Seems merged in 6.19.  Should we Cc stable@ ?

> Signed-off-by: Usama Arif <usama.arif@linux.dev>

Reviewed-by: SJ Park <sj@kernel.org>

> ---
>  mm/migrate_device.c | 21 ++++++++++++++++++---
>  1 file changed, 18 insertions(+), 3 deletions(-)
> 
> diff --git a/mm/migrate_device.c b/mm/migrate_device.c
> index 2f8b646302c2..f5a5f699e98e 100644
> --- a/mm/migrate_device.c
> +++ b/mm/migrate_device.c
> @@ -77,6 +77,9 @@ static int migrate_vma_collect_hole(unsigned long start,
>   * @folio: the folio to split
>   * @fault_page: struct page associated with the fault if any
>   *
> + * If @folio is not the folio containing @fault_page, the caller must hold a
> + * reference on @folio.
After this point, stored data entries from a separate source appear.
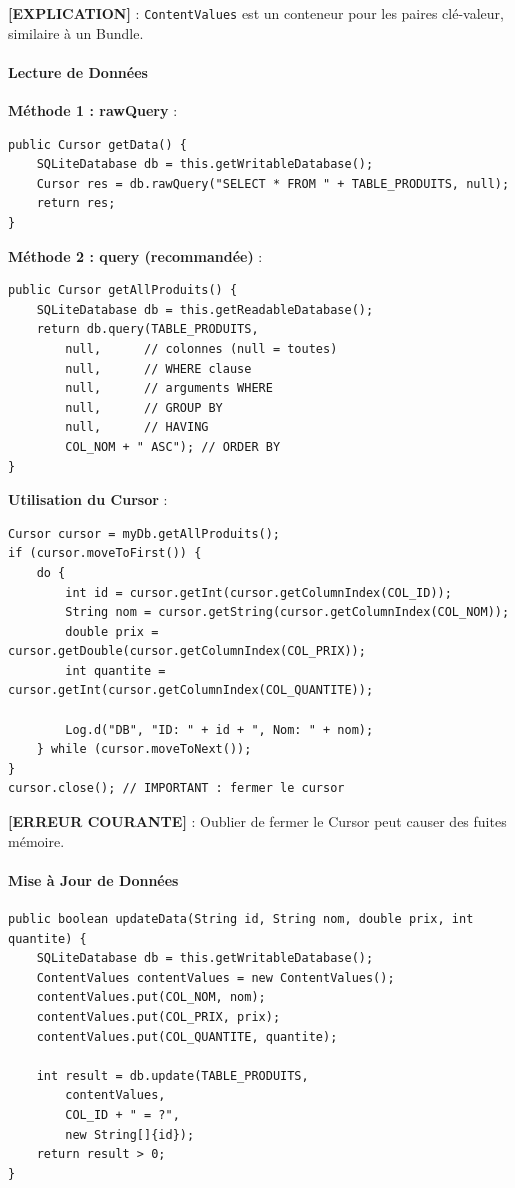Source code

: \documentclass[11pt,a4paper]{article}
\begin{document}
\textbf{[EXPLICATION]} : \texttt{ContentValues} est un conteneur pour les paires clé-valeur, similaire à un Bundle.

\paragraph{Lecture de Données}

\textbf{Méthode 1 : rawQuery} :
\begin{lstlisting}
public Cursor getData() {
    SQLiteDatabase db = this.getWritableDatabase();
    Cursor res = db.rawQuery("SELECT * FROM " + TABLE_PRODUITS, null);
    return res;
}
\end{lstlisting}

\textbf{Méthode 2 : query (recommandée)} :
\begin{lstlisting}
public Cursor getAllProduits() {
    SQLiteDatabase db = this.getReadableDatabase();
    return db.query(TABLE_PRODUITS, 
        null,      // colonnes (null = toutes)
        null,      // WHERE clause
        null,      // arguments WHERE
        null,      // GROUP BY
        null,      // HAVING
        COL_NOM + " ASC"); // ORDER BY
}
\end{lstlisting}

\textbf{Utilisation du Cursor} :
\begin{lstlisting}
Cursor cursor = myDb.getAllProduits();
if (cursor.moveToFirst()) {
    do {
        int id = cursor.getInt(cursor.getColumnIndex(COL_ID));
        String nom = cursor.getString(cursor.getColumnIndex(COL_NOM));
        double prix = cursor.getDouble(cursor.getColumnIndex(COL_PRIX));
        int quantite = cursor.getInt(cursor.getColumnIndex(COL_QUANTITE));
        
        Log.d("DB", "ID: " + id + ", Nom: " + nom);
    } while (cursor.moveToNext());
}
cursor.close(); // IMPORTANT : fermer le cursor
\end{lstlisting}

\textbf{[ERREUR COURANTE]} : Oublier de fermer le Cursor peut causer des fuites mémoire.

\paragraph{Mise à Jour de Données}

\begin{lstlisting}
public boolean updateData(String id, String nom, double prix, int quantite) {
    SQLiteDatabase db = this.getWritableDatabase();
    ContentValues contentValues = new ContentValues();
    contentValues.put(COL_NOM, nom);
    contentValues.put(COL_PRIX, prix);
    contentValues.put(COL_QUANTITE, quantite);
    
    int result = db.update(TABLE_PRODUITS, 
        contentValues, 
        COL_ID + " = ?", 
        new String[]{id});
    return result > 0;
}
\end{lstlisting}
\end{document}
The helper consumes that reference.
> + *
>   * Returns 0 on success
>   */
>  static int migrate_vma_split_folio(struct folio *folio,
> @@ -86,10 +89,8 @@ static int migrate_vma_split_folio(struct folio *folio,
>  	struct folio *fault_folio = fault_page ? page_folio(fault_page) : NULL;
>  	struct folio *new_fault_folio = NULL;
>  
> -	if (folio != fault_folio) {
> -		folio_get(folio);
> +	if (folio != fault_folio)
>  		folio_lock(folio);
> -	}
>  
>  	ret = split_folio(folio);
>  	if (ret) {
> @@ -310,6 +311,13 @@ static int migrate_vma_collect_pmd(pmd_t *pmdp,
>  			if (folio_test_large(folio)) {
>  				int ret;
>  
> +				/*
> +				 * Keep the folio stable after dropping the PTE
> +				 * lock. migrate_vma_split_folio() consumes this
> +				 * reference.
> +				 */
> +				if (folio != fault_folio)
> +					folio_get(folio);
>  				lazy_mmu_mode_disable();
>  				pte_unmap_unlock(ptep, ptl);
>  				ret = migrate_vma_split_folio(folio,
> @@ -353,6 +361,13 @@ static int migrate_vma_collect_pmd(pmd_t *pmdp,
>  			if (folio && folio_test_large(folio)) {
>  				int ret;
>  
> +				/*
> +				 * Keep the folio stable after dropping the
> +				 * PTE lock. migrate_vma_split_folio() consumes
> +				 * this reference.
> +				 */

I don't mind having the above comments.  Nonetheless, having same content but
different wrapping look special to me.

If people really hate having two (incompletely) duplicated comments, what about
separating the recurring code out and adding the coment once on the function?
Maybe having a hotfix version without the comment and later refactoring with
the function can also be an option?  Just a pure loud thinking.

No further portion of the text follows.